= Exercise aim =
Copy each line from the entries that the word "temperatuur" appears in.

= Records drawn from a dataset =
BEGIN
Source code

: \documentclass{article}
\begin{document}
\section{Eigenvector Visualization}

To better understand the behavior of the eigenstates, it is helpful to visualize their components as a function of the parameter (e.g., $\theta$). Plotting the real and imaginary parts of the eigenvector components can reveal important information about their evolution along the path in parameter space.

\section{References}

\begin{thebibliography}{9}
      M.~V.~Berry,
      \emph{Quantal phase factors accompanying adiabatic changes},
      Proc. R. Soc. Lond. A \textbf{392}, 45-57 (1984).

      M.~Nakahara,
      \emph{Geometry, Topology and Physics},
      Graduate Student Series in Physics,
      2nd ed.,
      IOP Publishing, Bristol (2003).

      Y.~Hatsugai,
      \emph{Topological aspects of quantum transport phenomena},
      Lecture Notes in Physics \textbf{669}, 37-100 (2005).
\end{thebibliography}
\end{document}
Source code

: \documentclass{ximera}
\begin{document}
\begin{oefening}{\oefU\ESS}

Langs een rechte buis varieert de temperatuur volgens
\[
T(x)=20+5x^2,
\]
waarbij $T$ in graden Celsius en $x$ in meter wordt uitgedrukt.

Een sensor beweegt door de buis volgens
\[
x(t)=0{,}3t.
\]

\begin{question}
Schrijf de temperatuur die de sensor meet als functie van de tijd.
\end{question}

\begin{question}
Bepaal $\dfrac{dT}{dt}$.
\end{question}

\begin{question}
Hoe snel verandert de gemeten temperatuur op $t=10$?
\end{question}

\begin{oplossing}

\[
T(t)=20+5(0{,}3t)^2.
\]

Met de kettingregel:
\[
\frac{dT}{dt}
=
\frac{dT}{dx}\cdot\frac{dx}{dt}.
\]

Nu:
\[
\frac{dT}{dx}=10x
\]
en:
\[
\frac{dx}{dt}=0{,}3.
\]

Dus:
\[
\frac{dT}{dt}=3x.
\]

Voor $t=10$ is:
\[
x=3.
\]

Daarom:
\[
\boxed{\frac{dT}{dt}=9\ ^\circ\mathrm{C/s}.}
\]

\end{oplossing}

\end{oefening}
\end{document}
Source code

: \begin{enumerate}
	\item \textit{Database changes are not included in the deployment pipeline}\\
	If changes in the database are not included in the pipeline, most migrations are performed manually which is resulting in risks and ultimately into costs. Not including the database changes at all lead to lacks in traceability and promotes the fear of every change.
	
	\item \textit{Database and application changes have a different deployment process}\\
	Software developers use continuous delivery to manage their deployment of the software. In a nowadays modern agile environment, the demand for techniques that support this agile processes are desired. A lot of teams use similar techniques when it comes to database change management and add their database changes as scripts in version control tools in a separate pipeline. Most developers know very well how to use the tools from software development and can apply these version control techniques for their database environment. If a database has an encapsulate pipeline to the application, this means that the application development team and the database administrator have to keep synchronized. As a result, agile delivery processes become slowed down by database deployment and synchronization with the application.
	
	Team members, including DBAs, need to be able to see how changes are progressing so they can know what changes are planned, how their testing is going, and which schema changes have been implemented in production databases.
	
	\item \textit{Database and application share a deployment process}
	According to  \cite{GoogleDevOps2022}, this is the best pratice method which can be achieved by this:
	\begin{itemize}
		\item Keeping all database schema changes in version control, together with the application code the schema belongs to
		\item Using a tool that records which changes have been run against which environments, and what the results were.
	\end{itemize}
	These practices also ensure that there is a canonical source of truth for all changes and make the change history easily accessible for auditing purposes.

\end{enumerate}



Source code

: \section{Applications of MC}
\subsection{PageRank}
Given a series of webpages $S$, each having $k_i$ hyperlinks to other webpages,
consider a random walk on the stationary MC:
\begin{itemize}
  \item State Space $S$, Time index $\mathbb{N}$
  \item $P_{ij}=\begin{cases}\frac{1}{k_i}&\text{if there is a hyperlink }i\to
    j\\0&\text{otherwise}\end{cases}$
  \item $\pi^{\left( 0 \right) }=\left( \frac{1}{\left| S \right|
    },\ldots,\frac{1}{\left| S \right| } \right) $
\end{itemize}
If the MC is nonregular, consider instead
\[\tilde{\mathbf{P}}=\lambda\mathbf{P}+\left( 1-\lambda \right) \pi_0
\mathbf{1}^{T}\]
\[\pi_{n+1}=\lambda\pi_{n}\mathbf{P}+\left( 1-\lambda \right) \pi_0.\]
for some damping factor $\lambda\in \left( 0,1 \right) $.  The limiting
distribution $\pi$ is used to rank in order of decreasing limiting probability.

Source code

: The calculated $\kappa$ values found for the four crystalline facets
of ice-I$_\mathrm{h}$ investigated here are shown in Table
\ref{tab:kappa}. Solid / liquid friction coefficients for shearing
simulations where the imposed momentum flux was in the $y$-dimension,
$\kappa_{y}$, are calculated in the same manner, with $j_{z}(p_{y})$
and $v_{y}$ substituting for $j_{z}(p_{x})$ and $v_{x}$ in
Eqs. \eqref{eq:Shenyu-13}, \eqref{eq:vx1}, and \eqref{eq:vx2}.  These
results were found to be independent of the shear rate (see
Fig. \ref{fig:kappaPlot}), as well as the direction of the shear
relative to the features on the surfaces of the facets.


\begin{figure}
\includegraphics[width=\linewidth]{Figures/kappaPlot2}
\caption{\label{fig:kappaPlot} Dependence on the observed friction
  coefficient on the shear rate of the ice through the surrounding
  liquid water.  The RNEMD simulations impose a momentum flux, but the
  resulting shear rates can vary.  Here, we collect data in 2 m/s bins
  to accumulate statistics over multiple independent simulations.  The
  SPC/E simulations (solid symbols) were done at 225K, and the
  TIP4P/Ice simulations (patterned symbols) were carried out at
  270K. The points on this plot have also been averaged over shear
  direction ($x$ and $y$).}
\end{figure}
END
= Solution =
Langs een rechte buis varieert de temperatuur volgens
Schrijf de temperatuur die de sensor meet als functie van de tijd.
Hoe snel verandert de gemeten temperatuur op $t=10$?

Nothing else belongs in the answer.